[Saved entries]
-- Opening Marker --
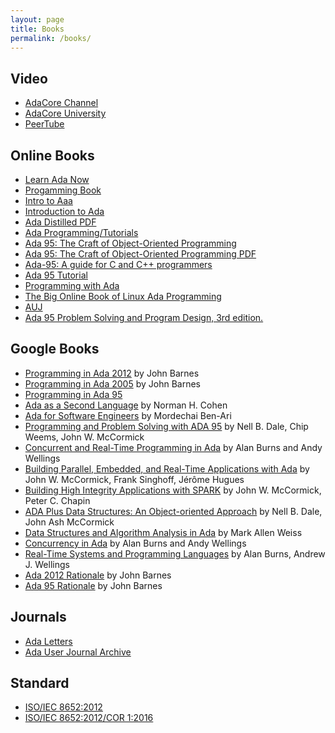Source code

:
 ```yaml
---
layout: page
title: Books
permalink: /books/
---
```


## Video

- [AdaCore Channel](https://www.youtube.com/user/AdaCore05/featured)
- [AdaCore University](https://www.youtube.com/watch?v=f6wneklxryk&list=PLkoa8uxigENkneyEEeDWVPgpMhPc9IJ7o)
- [PeerTube](https://peertube.social/video-channels/ada_presentations/videos)

## Online Books

- [Learn Ada Now](http://www.learnadanow.com)
- [Progamming Book](https://en.wikibooks.org/wiki/Ada_Programming)
- [Intro to Aaa](https://intro-to-ada.readthedocs.io/en/latest)
- [Introduction to Ada](https://cs.lmu.edu/~ray/notes/introada)
- [Ada Distilled PDF](https://www.adaic.org/resources/add_content/docs/distilled/adadistilled.pdf)
- [Ada Programming/Tutorials](https://en.wikibooks.org/wiki/Ada_Programming/Tutorials)
- [Ada 95: The Craft of Object-Oriented Programming](https://www.adaic.org/resources/add_content/docs/craft/html/contents.htm)
- [Ada 95: The Craft of Object-Oriented Programming PDF](http://babdoc.free.fr/mag_info/John%20English%20-%20Ada%2095%20The%20Craft%20of%20Object-Oriented%20Programming.pdf)
- [Ada-95: A guide for C and C++ programmers](https://www.cs.uni.edu/~mccormic/4740/guide-c2ada.pdf)
- [Ada 95 Tutorial](https://perso.telecom-paristech.fr/pautet/Ada95/a95list.htm)
- [Programming with Ada](https://pyjarrett.github.io/programming-with-ada/index.html)
- [The Big Online Book of Linux Ada Programming](https://www.pegasoft.ca/boblap.html)
- [AUJ](http://www.ada-europe.org/auj/archive/)
- [Ada 95 Problem Solving and Program Design, 3rd edition.](https://www2.seas.gwu.edu/~mfeldman/cs1book/)

## Google Books

- [Programming in Ada 2012](https://books.google.com/books?id=qiWjAwAAQBAJ) by John Barnes
- [Programming in Ada 2005](https://books.google.com/books?id=Hlk_AQAAIAAJ) by John Barnes
- [Programming in Ada 95](https://books.google.com/books?id=ZIBGAAAAYAAJ)
- [Ada as a Second Language](https://books.google.com/books?id=81IZAQAAIAAJ) by Norman H. Cohen
- [Ada for Software Engineers](https://books.google.com/books?id=lA39tn1xzdIC) by Mordechai Ben-Ari
- [Programming and Problem Solving with ADA 95](https://books.google.com/books?id=X_VlpfGoQRgC) 
by Nell B. Dale, Chip Weems, John W. McCormick
- [Concurrent and Real-Time Programming in Ada](https://books.google.com/books?id=iilIj3JXNrAC) 
by Alan Burns and Andy Wellings
- [Building Parallel, Embedded, and Real-Time Applications with Ada](https://books.google.com/books?id=3NuhuYhNn_UC) 
by John W. McCormick, Frank Singhoff, Jérôme Hugues
- [Building High Integrity Applications with SPARK](https://books.google.com/books?id=Yh9TCgAAQBAJ) 
by John W. McCormick, Peter C. Chapin
- [ADA Plus Data Structures: An Object-oriented Approach](https://books.google.com/books?id=KHp2VKLwad4C) 
by Nell B. Dale, John Ash McCormick
- [Data Structures and Algorithm Analysis in Ada](https://books.google.com/books?id=ClUZAQAAIAAJ) by Mark Allen Weiss
- [Concurrency in Ada](https://books.google.com/books?id=zHSA_kr8wucC) by Alan Burns and Andy Wellings
- [Real-Time Systems and Programming Languages](https://books.google.com/books?id=0_LjXnAN6GEC) 
by Alan Burns, Andrew J. Wellings
- [Ada 2012 Rationale](https://books.google.com/books?id=2de6BQAAQBAJ) by John Barnes
- [Ada 95 Rationale](https://books.google.com/books?id=CKEcvT_MPAUC) by John Barnes

## Journals

- [Ada Letters](https://www.sigada.org/ada_letters/index.html)
- [Ada User Journal Archive](http://www.ada-europe.org/auj/archive/)

## Standard

- [ISO/IEC 8652:2012](https://www.iso.org/standard/61507.html)
- [ISO/IEC 8652:2012/COR 1:2016](https://www.iso.org/standard/69798.html)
-- Closing Marker --
Directions for this task: Search the entries for the word "europe". Copy every line where it occurs.

Output for this task:
- [AUJ](http://www.ada-europe.org/auj/archive/)
- [Ada User Journal Archive](http://www.ada-europe.org/auj/archive/)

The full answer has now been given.